Business Week - How Business Trounced The Trial Lawyers
By focusing on litigation reform at the state level, business has won key battles. Suddenly, it's a tough time to be a plantiffs' attorney
In 1901 a well at Spindletop Hill sent petroleum shooting 200 feet in the air and made Beaumont, Tex., one of the first oil boomtowns. Decades later some locals tapped into a different kind of gusher: personal-injury litigation. Starting with highway and refinery accidents, and then moving to asbestos and tobacco, lawyers at the firm of Provost & Umphrey hauled in the kinds of fees that would make Wall Street lawyers drool.
But as is the case with oil in Texas, the easy money in injury lawsuits is gone.
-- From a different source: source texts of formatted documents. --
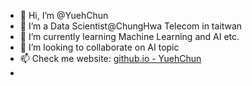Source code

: - 👋 Hi, I’m @YuehChun
- 👀 I’m a Data Scientist@ChungHwa Telecom in taitwan
- 🌱 I’m currently learning Machine Learning and AI etc.
- 💞️ I’m looking to collaborate on AI topic
- 📫 Check me website: [github.io - YuehChun](https://yuehchun.github.io/yct_cv/)
- 

<!---
YuehChun/YuehChun is a ✨ special ✨ repository because its `README.md` (this file) appears on your GitHub profile.
You can click the Preview link to take a look at your changes.
--->
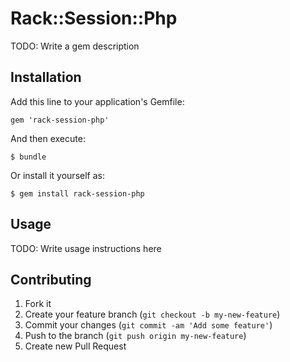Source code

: # Rack::Session::Php

TODO: Write a gem description

## Installation

Add this line to your application's Gemfile:

    gem 'rack-session-php'

And then execute:

    $ bundle

Or install it yourself as:

    $ gem install rack-session-php

## Usage

TODO: Write usage instructions here

## Contributing

1. Fork it
2. Create your feature branch (`git checkout -b my-new-feature`)
3. Commit your changes (`git commit -am 'Add some feature'`)
4. Push to the branch (`git push origin my-new-feature`)
5. Create new Pull Request
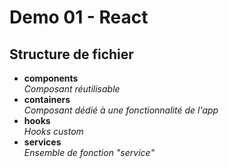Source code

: # Demo 01 - React

## Structure de fichier
- **components** \
_Composant réutilisable_
- **containers** \
_Composant dédié à une fonctionnalité de l'app_
- **hooks** \
_Hooks custom_
- **services** \
_Ensemble de fonction "service"_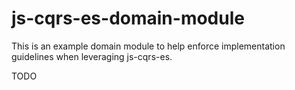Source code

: # js-cqrs-es-domain-module
This is an example domain module to help enforce implementation guidelines when leveraging js-cqrs-es.

TODO
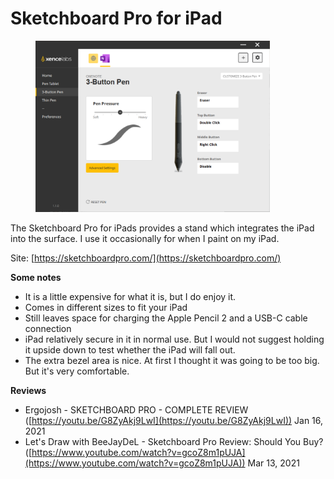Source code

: # Sketchboard Pro for iPad

<div align="left">

<figure><img src="../../.gitbook/assets/image (104).png" alt="" width="375"><figcaption></figcaption></figure>

</div>

The Sketchboard Pro for iPads provides a stand which integrates the iPad into the surface. I use it occasionally for when I paint on my iPad.

Site: [https://sketchboardpro.com/](https://sketchboardpro.com/)

**Some notes**

* It is a little expensive for what it is, but I do enjoy it.
* Comes in different sizes to fit your iPad
* Still leaves space for charging the Apple Pencil 2 and a USB-C cable connection
* iPad relatively secure in it in normal use. But I would not suggest holding it upside down to test whether the iPad will fall out.
* The extra bezel area is nice. At first I thought it was going to be too big. But it's very comfortable.

**Reviews**

* Ergojosh - SKETCHBOARD PRO - COMPLETE REVIEW ([https://youtu.be/G8ZyAkj9LwI](https://youtu.be/G8ZyAkj9LwI)) Jan 16, 2021
* Let's Draw with BeeJayDeL - Sketchboard Pro Review: Should You Buy? ([https://www.youtube.com/watch?v=gcoZ8m1pUJA](https://www.youtube.com/watch?v=gcoZ8m1pUJA)) Mar 13, 2021
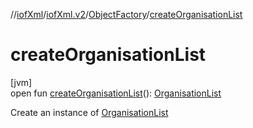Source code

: //[iofXml](../../../index.md)/[iofXml.v2](../index.md)/[ObjectFactory](index.md)/[createOrganisationList](create-organisation-list.md)

# createOrganisationList

[jvm]\
open fun [createOrganisationList](create-organisation-list.md)(): [OrganisationList](../-organisation-list/index.md)

Create an instance of [OrganisationList](../-organisation-list/index.md)
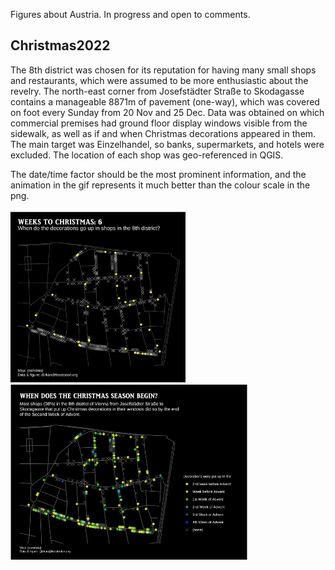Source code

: Figures about Austria. In progress and open to comments. 

## Christmas2022
The 8th district was chosen for its reputation for having many small shops and restaurants, which were assumed to be more enthusiastic about the revelry. The north-east corner from Josefstädter Straße to Skodagasse contains a manageable 8871m of pavement (one-way), which was covered on foot every Sunday from 20 Nov and 25 Dec. Data was obtained on which commercial premises had ground floor display windows visible from the sidewalk, as well as if and when Christmas decorations appeared in them. The main target was Einzelhandel, so banks, supermarkets, and hotels were excluded. The location of each shop was geo-referenced in QGIS.

The date/time factor should be the most prominent information, and the animation in the gif represents it much better than the colour scale in the png.

<p float="left">
  <img align="top" src="christmas2022/christmas2022.gif" height="280" width="280" alt="gif of Josefstadt, Vienna showing when decorations go up in shops"/>
  <img align="top" src="christmas2022/christmas2022.png" height="280" width="379" alt="map of Josefstadt, Vienna showing when decorations go up in shops"/>
</p>



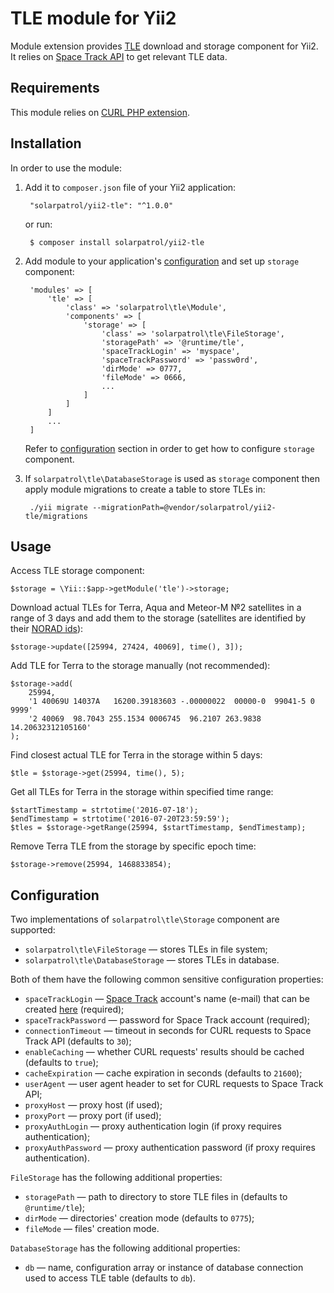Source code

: # TLE module for Yii2

Module extension provides [TLE](https://en.wikipedia.org/wiki/Two-line_element_set) download and storage component
for Yii2. It relies on [Space Track API](https://www.space-track.org/documentation#/api) to get relevant TLE data.

## Requirements

This module relies on [CURL PHP extension](http://php.net/manual/book.curl.php).

## Installation

In order to use the module:

1. Add it to `composer.json` file of your Yii2 application:

        "solarpatrol/yii2-tle": "^1.0.0"

    or run:
    
        $ composer install solarpatrol/yii2-tle

2. Add module to your application's [configuration](http://www.yiiframework.com/doc-2.0/guide-concept-configurations.html)
and set up `storage` component:

        'modules' => [
            'tle' => [
                'class' => 'solarpatrol\tle\Module',
                'components' => [
                    'storage' => [
                        'class' => 'solarpatrol\tle\FileStorage',
                        'storagePath' => '@runtime/tle',
                        'spaceTrackLogin' => 'myspace',
                        'spaceTrackPassword' => 'passw0rd',
                        'dirMode' => 0777,
                        'fileMode' => 0666,
                        ...
                    ]
                ]
            ]
            ...
        ]

    Refer to [configuration](#configuration) section in order to get how to configure `storage` component.

3. If `solarpatrol\tle\DatabaseStorage` is used as `storage` component then apply module migrations to create a table
to store TLEs in:

        ./yii migrate --migrationPath=@vendor/solarpatrol/yii2-tle/migrations
        
## Usage        

Access TLE storage component:

    $storage = \Yii::$app->getModule('tle')->storage;

Download actual TLEs for Terra, Aqua and Meteor-M №2 satellites in a range of 3 days and add them to the storage
(satellites are identified by their [NORAD ids](https://en.wikipedia.org/wiki/Satellite_Catalog_Number)):

    $storage->update([25994, 27424, 40069], time(), 3]);
    
Add TLE for Terra to the storage manually (not recommended):

    $storage->add(
        25994,
        '1 40069U 14037A   16200.39183603 -.00000022  00000-0  99041-5 0  9999'
        '2 40069  98.7043 255.1534 0006745  96.2107 263.9838 14.20632312105160'
    );
    
Find closest actual TLE for Terra in the storage within 5 days:

    $tle = $storage->get(25994, time(), 5);
    
Get all TLEs for Terra in the storage within specified time range:

    $startTimestamp = strtotime('2016-07-18');
    $endTimestamp = strtotime('2016-07-20T23:59:59');
    $tles = $storage->getRange(25994, $startTimestamp, $endTimestamp);
    
Remove Terra TLE from the storage by specific epoch time:

    $storage->remove(25994, 1468833854); 

## Configuration

Two implementations of `solarpatrol\tle\Storage` component are supported:

- `solarpatrol\tle\FileStorage` — stores TLEs in file system;
- `solarpatrol\tle\DatabaseStorage` — stores TLEs in database.

Both of them have the following common sensitive configuration properties:

- `spaceTrackLogin` — [Space Track](https://www.space-track.org/) account's name (e-mail) that can be created
[here](https://www.space-track.org/auth/createAccount) (required);
- `spaceTrackPassword` — password for Space Track account (required);
- `connectionTimeout` — timeout in seconds for CURL requests to Space Track API (defaults to `30`);
- `enableCaching` — whether CURL requests' results should be cached (defaults to `true`);
- `cacheExpiration` — cache expiration in seconds (defaults to `21600`);
- `userAgent` — user agent header to set for CURL requests to Space Track API;
- `proxyHost` — proxy host (if used);
- `proxyPort` — proxy port (if used);
- `proxyAuthLogin` — proxy authentication login (if proxy requires authentication);
- `proxyAuthPassword` — proxy authentication password (if proxy requires authentication).

`FileStorage` has the following additional properties:

- `storagePath` — path to directory to store TLE files in (defaults to `@runtime/tle`);
- `dirMode` — directories' creation mode (defaults to `0775`);
- `fileMode` — files' creation mode.

`DatabaseStorage` has the following additional properties:

- `db` — name, configuration array or instance of database connection used to access TLE table (defaults to `db`).
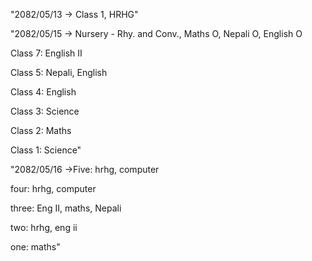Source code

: "2082/05/13 -> Class 1, HRHG"

"2082/05/15 -> Nursery - Rhy. and Conv., Maths O, Nepali O, English O

Class 7: English II

Class 5: Nepali, English

Class 4: English

Class 3: Science

Class 2: Maths

Class 1: Science"

"2082/05/16 ->Five: hrhg, computer

four: hrhg, computer

three: Eng II, maths, Nepali

two: hrhg, eng ii

one: maths"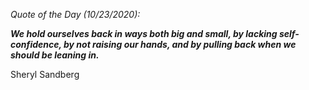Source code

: *Quote of the Day (10/23/2020):*

_**We hold ourselves back in ways both big and small, by lacking self-confidence, by not raising our hands, and by pulling back when we should be leaning in.**_

Sheryl Sandberg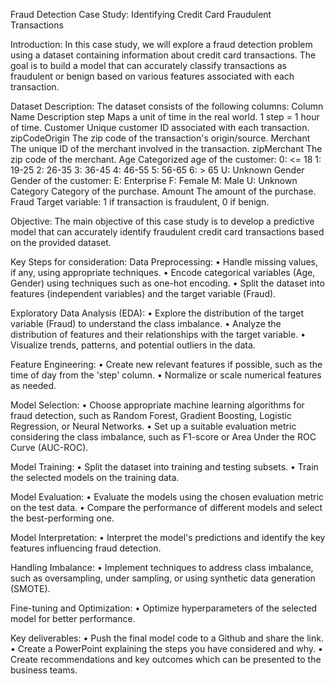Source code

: Fraud Detection Case Study: Identifying Credit Card Fraudulent Transactions

Introduction:
In this case study, we will explore a fraud detection problem using a dataset containing information about credit card transactions. The goal is to build a model that can accurately classify transactions as fraudulent or benign based on various features associated with each transaction.

Dataset Description:
The dataset consists of the following columns:
Column Name	Description
step	Maps a unit of time in the real world. 1 step = 1 hour of time.
Customer	Unique customer ID associated with each transaction.
zipCodeOrigin	The zip code of the transaction's origin/source.
Merchant	The unique ID of the merchant involved in the transaction.
zipMerchant	The zip code of the merchant.
Age	Categorized age of the customer:
	0: <= 18
	1: 19-25
	2: 26-35
	3: 36-45
	4: 46-55
	5: 56-65
	6: > 65
	U: Unknown
Gender	Gender of the customer:
	E: Enterprise
	F: Female
	M: Male
	U: Unknown
Category	Category of the purchase.
Amount	The amount of the purchase.
Fraud	Target variable: 1 if transaction is fraudulent, 0 if benign.


Objective:
The main objective of this case study is to develop a predictive model that can accurately identify fraudulent credit card transactions based on the provided dataset.

Key Steps for consideration:
Data Preprocessing:
•	Handle missing values, if any, using appropriate techniques.
•	Encode categorical variables (Age, Gender) using techniques such as one-hot encoding.
•	Split the dataset into features (independent variables) and the target variable (Fraud).

Exploratory Data Analysis (EDA):
•	Explore the distribution of the target variable (Fraud) to understand the class imbalance.
•	Analyze the distribution of features and their relationships with the target variable.
•	Visualize trends, patterns, and potential outliers in the data.

Feature Engineering:
•	Create new relevant features if possible, such as the time of day from the 'step' column.
•	Normalize or scale numerical features as needed.

Model Selection:
•	Choose appropriate machine learning algorithms for fraud detection, such as Random Forest, Gradient Boosting, Logistic Regression, or Neural Networks.
•	Set up a suitable evaluation metric considering the class imbalance, such as F1-score or Area Under the ROC Curve (AUC-ROC).

Model Training:
•	Split the dataset into training and testing subsets.
•	Train the selected models on the training data.

Model Evaluation:
•	Evaluate the models using the chosen evaluation metric on the test data.
•	Compare the performance of different models and select the best-performing one.

Model Interpretation:
•	Interpret the model's predictions and identify the key features influencing fraud detection.

Handling Imbalance:
•	Implement techniques to address class imbalance, such as oversampling, under sampling, or using synthetic data generation (SMOTE).

Fine-tuning and Optimization:
•	Optimize hyperparameters of the selected model for better performance.

Key deliverables:
•	Push the final model code to a Github and share the link.
•	Create a PowerPoint explaining the steps you have considered and why.
•	Create recommendations and key outcomes which can be presented to the business teams.

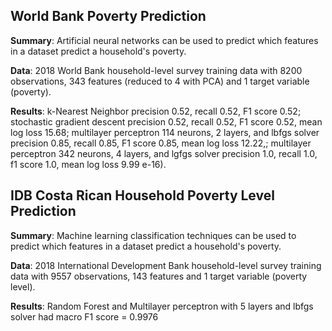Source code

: ## World Bank Poverty Prediction

__Summary__: Artificial neural networks can be used to predict which features in a dataset predict a household's poverty.

__Data__: 2018 World Bank household-level survey training data with 8200 observations, 343 features (reduced to 4 with PCA) and 1 target variable (poverty).

__Results__: k-Nearest Neighbor precision 0.52, recall 0.52, F1 score 0.52; stochastic gradient descent precision 0.52, recall 0.52, F1 score 0.52, mean log loss 15.68; multilayer perceptron 114 neurons, 2 layers, and lbfgs solver precision 0.85, recall 0.85, F1 score 0.85, mean log loss 12.22,; multilayer perceptron 342 neurons, 4 layers, and lgfgs solver precision 1.0, recall 1.0, f1 score 1.0, mean log loss 9.99 e-16).


## IDB Costa Rican Household Poverty Level Prediction

__Summary__: Machine learning classification techniques can be used to predict which features in a dataset predict a household's poverty.

__Data__: 2018 International Development Bank household-level survey training data with 9557 observations, 143 features and 1 target variable (poverty level).

__Results__: Random Forest and Multilayer perceptron with 5 layers and lbfgs solver had macro F1 score = 0.9976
Thomas Walter Umphrey says the firm he co-founded in 1969 is downsizing. It's also prospecting in other fields of law to try to keep the business flowing. A couple of hundred miles to the north, in Daingerfield, plaintiffs' firm Nix Patterson & Roach is also pushing in new directions. "If today we were relying on personal-injury cases in Texas, we would be bankrupt," says partner Nelson J. Roach.
What has happened in Texas is not unique. In state after state, the tide has turned in one of the most protracted, hard-fought political struggles of the past two decades—the battle over so-called tort reform. Few other business issues have generated more controversy, polemics, and campaign spending than the effort to scale back the types of lawsuits people can file and how much they can recover. In a speech on Nov. 20, for example, Treasury Secretary Henry M. Paulson Jr. charged that "the broken tort system is an Achilles' heel for our economy" and exhorted his audience to tackle "one challenge that will take a concerted effort over the long term to correct—the need for reform of our legal system."